Françoise Collin, Je partirais d’un mot, Fus-Art, 1999, p. 30-33. 

 


 

Françoise Collin est une penseuse aux frontières d’une approche à la fois philosophique et artistique et bien sûr politique de la question de l’émancipation des femmes. Les luttes féministes qu’elle rencontre dans les années 1970 bouleverseront sa vie à la fois sur le plan personnel mais aussi en sa qualité de penseuse dans sa manière d’appréhender le monde. Elle cherchera alors toujours au sein de ses différents engagements à tenir avec obstination le lien, pour elle essentiel, entre poésie et politique. Dans ce cadre, une partie de sa vie est traversée par des interrogations qui peuvent sembler toutes se réduire à la même : y a-t-il un être des femmes. À sa manière et tout au long de sa vie elle dépliera à l’infini ce champ de questionnement en ouvrant à chaque fois des perspectives nouvelles pour approcher la dite question des femmes sans jamais fermer la porte à ce qui se trame dans les ateliers des artistes, dans les réunions des militantes et militants politiques, dans la solitude de ceux et celles qui ont à travailler la langue comme on travaille un matériau ou encore dans l’anonymat des vies non héroïques, de ces vies que l’histoire ne retiendra pas. Dans ce texte, Françoise Collin dialogue avec l’œuvre de Simone de Beauvoir.

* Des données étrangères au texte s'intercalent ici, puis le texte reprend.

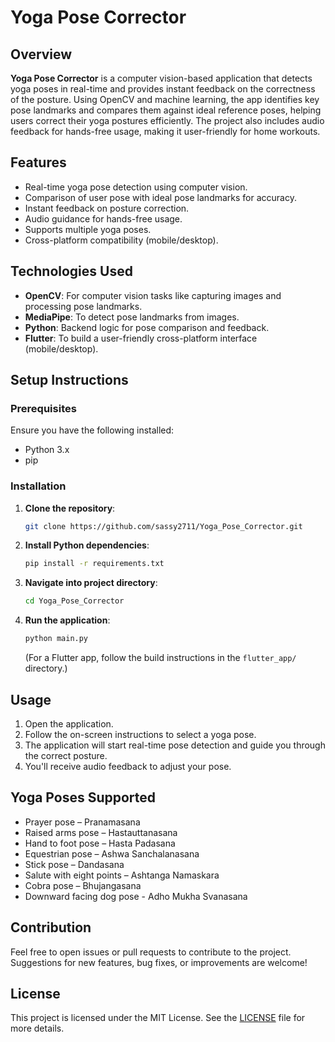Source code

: # Yoga Pose Corrector

## Overview

**Yoga Pose Corrector** is a computer vision-based application that detects yoga poses in real-time and provides instant feedback on the correctness of the posture. Using OpenCV and machine learning, the app identifies key pose landmarks and compares them against ideal reference poses, helping users correct their yoga postures efficiently. The project also includes audio feedback for hands-free usage, making it user-friendly for home workouts.

## Features

- Real-time yoga pose detection using computer vision.
- Comparison of user pose with ideal pose landmarks for accuracy.
- Instant feedback on posture correction.
- Audio guidance for hands-free usage.
- Supports multiple yoga poses.
- Cross-platform compatibility (mobile/desktop).

## Technologies Used

- **OpenCV**: For computer vision tasks like capturing images and processing pose landmarks.
- **MediaPipe**: To detect pose landmarks from images.
- **Python**: Backend logic for pose comparison and feedback.
- **Flutter**: To build a user-friendly cross-platform interface (mobile/desktop).

## Setup Instructions

### Prerequisites

Ensure you have the following installed:

- Python 3.x
- pip

### Installation

1. **Clone the repository**:
   ```bash
   git clone https://github.com/sassy2711/Yoga_Pose_Corrector.git
   ```

2. **Install Python dependencies**:
   ```bash
   pip install -r requirements.txt
   ```
   
3. **Navigate into project directory**:
   ```bash
   cd Yoga_Pose_Corrector
   ```

4. **Run the application**:
   ```bash
   python main.py
   ```

   (For a Flutter app, follow the build instructions in the `flutter_app/` directory.)

## Usage

1. Open the application.
2. Follow the on-screen instructions to select a yoga pose.
3. The application will start real-time pose detection and guide you through the correct posture.
4. You'll receive audio feedback to adjust your pose.

## Yoga Poses Supported

- Prayer pose – Pranamasana
- Raised arms pose – Hastauttanasana
- Hand to foot pose – Hasta Padasana
- Equestrian pose – Ashwa Sanchalanasana
- Stick pose – Dandasana
- Salute with eight points – Ashtanga Namaskara
- Cobra pose – Bhujangasana
- Downward facing dog pose - Adho Mukha Svanasana

## Contribution

Feel free to open issues or pull requests to contribute to the project. Suggestions for new features, bug fixes, or improvements are welcome!

## License

This project is licensed under the MIT License. See the [LICENSE](LICENSE) file for more details.
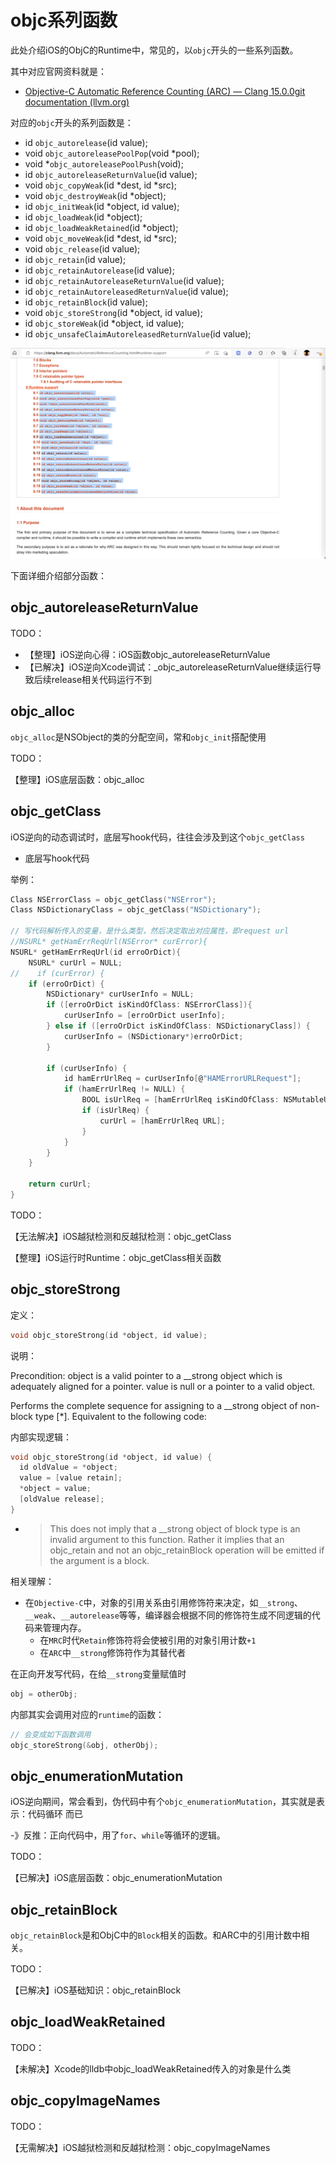# objc系列函数

此处介绍iOS的ObjC的Runtime中，常见的，以`objc`开头的一些系列函数。

其中对应官网资料就是：

* [Objective-C Automatic Reference Counting (ARC) — Clang 15.0.0git documentation (llvm.org)](https://clang.llvm.org/docs/AutomaticReferenceCounting.html#arc-runtime-objc-retain)

对应的`objc`开头的系列函数是：

* id `objc_autorelease`(id value);
* void `objc_autoreleasePoolPop`(void *pool);
* void *`objc_autoreleasePoolPush`(void);
* id `objc_autoreleaseReturnValue`(id value);
* void `objc_copyWeak`(id *dest, id *src);
* void `objc_destroyWeak`(id *object);
* id `objc_initWeak`(id *object, id value);
* id `objc_loadWeak`(id *object);
* id `objc_loadWeakRetained`(id *object);
* void `objc_moveWeak`(id *dest, id *src);
* void `objc_release`(id value);
* id `objc_retain`(id value);
* id `objc_retainAutorelease`(id value);
* id `objc_retainAutoreleaseReturnValue`(id value);
* id `objc_retainAutoreleasedReturnValue`(id value);
* id `objc_retainBlock`(id value);
* void `objc_storeStrong`(id *object, id value);
* id `objc_storeWeak`(id *object, id value);
* id `objc_unsafeClaimAutoreleasedReturnValue`(id value);

![clang_arc_runtime](../../assets/img/clang_arc_runtime.png)

下面详细介绍部分函数：

## objc_autoreleaseReturnValue

TODO：

* 【整理】iOS逆向心得：iOS函数objc_autoreleaseReturnValue
* 【已解决】iOS逆向Xcode调试：_objc_autoreleaseReturnValue继续运行导致后续release相关代码运行不到

## objc_alloc

`objc_alloc`是NSObject的类的分配空间，常和`objc_init`搭配使用

TODO：

【整理】iOS底层函数：objc_alloc

## objc_getClass

iOS逆向的动态调试时，底层写hook代码，往往会涉及到这个`objc_getClass`

* 底层写hook代码

举例：

```c
Class NSErrorClass = objc_getClass("NSError");
Class NSDictionaryClass = objc_getClass("NSDictionary");

// 写代码解析传入的变量，是什么类型，然后决定取出对应属性，即request url
//NSURL* getHamErrReqUrl(NSError* curError){
NSURL* getHamErrReqUrl(id erroOrDict){
    NSURL* curUrl = NULL;
//    if (curError) {
    if (erroOrDict) {
        NSDictionary* curUserInfo = NULL;
        if ([erroOrDict isKindOfClass: NSErrorClass]){
            curUserInfo = [erroOrDict userInfo];
        } else if ([erroOrDict isKindOfClass: NSDictionaryClass]) {
            curUserInfo = (NSDictionary*)erroOrDict;
        }

        if (curUserInfo) {
            id hamErrUrlReq = curUserInfo[@"HAMErrorURLRequest"];
            if (hamErrUrlReq != NULL) {
                BOOL isUrlReq = [hamErrUrlReq isKindOfClass: NSMutableURLRequestClass];
                if (isUrlReq) {
                    curUrl = [hamErrUrlReq URL];
                }
            }
        }
    }

    return curUrl;
}
```

TODO：

【无法解决】iOS越狱检测和反越狱检测：objc_getClass

【整理】iOS运行时Runtime：objc_getClass相关函数

## objc_storeStrong

定义：

```c
void objc_storeStrong(id *object, id value);
```

说明：

Precondition: object is a valid pointer to a __strong object which is adequately aligned for a pointer. value is null or a pointer to a valid object.

Performs the complete sequence for assigning to a __strong object of non-block type [*]. Equivalent to the following code:

内部实现逻辑：

```c
void objc_storeStrong(id *object, id value) {
  id oldValue = *object;
  value = [value retain];
  *object = value;
  [oldValue release];
}
```

* > This does not imply that a __strong object of block type is an invalid argument to this function. Rather it implies that an objc_retain and not an objc_retainBlock operation will be emitted if the argument is a block.

相关理解：

* 在`Objective-C`中，对象的引用关系由引用修饰符来决定，如`__strong`、`__weak`、`__autorelease`等等，编译器会根据不同的修饰符生成不同逻辑的代码来管理内存。
  * 在`MRC`时代`Retain`修饰符将会使被引用的对象引用计数`+1`
  * 在`ARC`中`__strong`修饰符作为其替代者

在正向开发写代码，在给`__strong`变量赋值时

```c
obj = otherObj;
```

内部其实会调用对应的`runtime`的函数：

```c
// 会变成如下函数调用
objc_storeStrong(&obj, otherObj);
```

## objc_enumerationMutation

iOS逆向期间，常会看到，伪代码中有个`objc_enumerationMutation`，其实就是表示：代码循环 而已

-》反推：正向代码中，用了`for`、`while`等循环的逻辑。

TODO：

【已解决】iOS底层函数：objc_enumerationMutation

## objc_retainBlock

`objc_retainBlock`是和ObjC中的`Block`相关的函数。和ARC中的引用计数中相关。

TODO：

【已解决】iOS基础知识：objc_retainBlock

## objc_loadWeakRetained

TODO：

【未解决】Xcode的lldb中objc_loadWeakRetained传入的对象是什么类

## objc_copyImageNames

TODO：

【无需解决】iOS越狱检测和反越狱检测：objc_copyImageNames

Simone de Beauvoir et le rapport des femmes à la création littéraire
Dans cet extrait, Simone de Beauvoir évoque le rapport à la création littéraire, mais cette question reste non détachable de la position qu’occupent les femmes sur le plan social et politique envisagé dans une perspective historique. Simone de Beauvoir publie son ouvrage en 1948-1949, dans une période où les femmes viennent à peine d’accéder au droit de vote. Elle cherche à dire par là que les femmes enfermées ou réduites à la seule vie naturelle, au sens de l’entretien et de la génération de la vie, sont empêchées d’exister sur le plan historico-social du moins pour la période durant laquelle Beauvoir écrit son œuvre. Leur accès à l’écriture, ici la littérature, ne leur permet pas de sortir de tout ce qui fait le quotidien de leur vie : la maison, la famille, les enfants, le rapport à ce corps qu’elles ne possèdent pas tout à fait et leur en-dehors du monde, ou ce que Françoise Collin, reprenant le terme à Hannah Arendt, nomme l’acosmie à savoir l’absence de monde.
De cette manière, parce que la vie des femmes est non réalisée, non accomplie sur le plan de l’histoire sociale et politique, elles sont encore occupées à seulement exister. Cela veut dire qu’elles sont entravées par leurs vies matérielles qui les empêchent de voir le monde au-delà de leur seul vécu, de ce qui constitue leur quotidien. Elles ont à porter la charge de leur seule personne ou plutôt les charges de la reproduction de la vie au premier rang desquels se trouve la maternité. Comme elles ont d’abord à s’occuper d’elles-mêmes, elles se ne rendent pas compte en quelque sorte qu’en vérité elles ont rendez-vous avec l’histoire. Elles écrivent « dans la pure subjectivité » et ne s’occupent pas de « l’appréhension et la constitution d’un monde » car elles se tiennent en-dehors ou à côté du monde. Par exemple, sortir de sa subjectivité pourrait amener à voir qu’un homme ouvrier est pris dans des rapports de domination et d’injustice. Injustice qui implique la même souffrance que le sentiment d’exclusion qu’elles éprouvent. Dans ce cas, sortir de la pure subjectivité devrait conduire à se demander qu’est-ce qu’il faut inventer ou bousculer pour que plus jamais cet homme n’ait à vivre ce type de rapports. Or, lorsqu’on est enfermé dans sa pure subjectivité, la douleur en est telle qu’elle nous rend en quelque sorte aveugle au monde qui nous entoure car nous ne recevons ce monde qu’à travers le prisme de notre vécu, en l’occurrence nous n’interprétons ce monde qu’à travers la particularité qui nous touche le plus, à savoir « je suis une femme ». À cela s’ajoute que nous percevons cette particularité non pas comme une « particularité » mais au contraire comme le « tout » du monde qui n’est en réalité que « notre » monde, notre vécu. Tout ce qui nous vient du monde et toute notre action au sein de ce monde, nous ne les lisons qu’en tant que « je suis une femme ».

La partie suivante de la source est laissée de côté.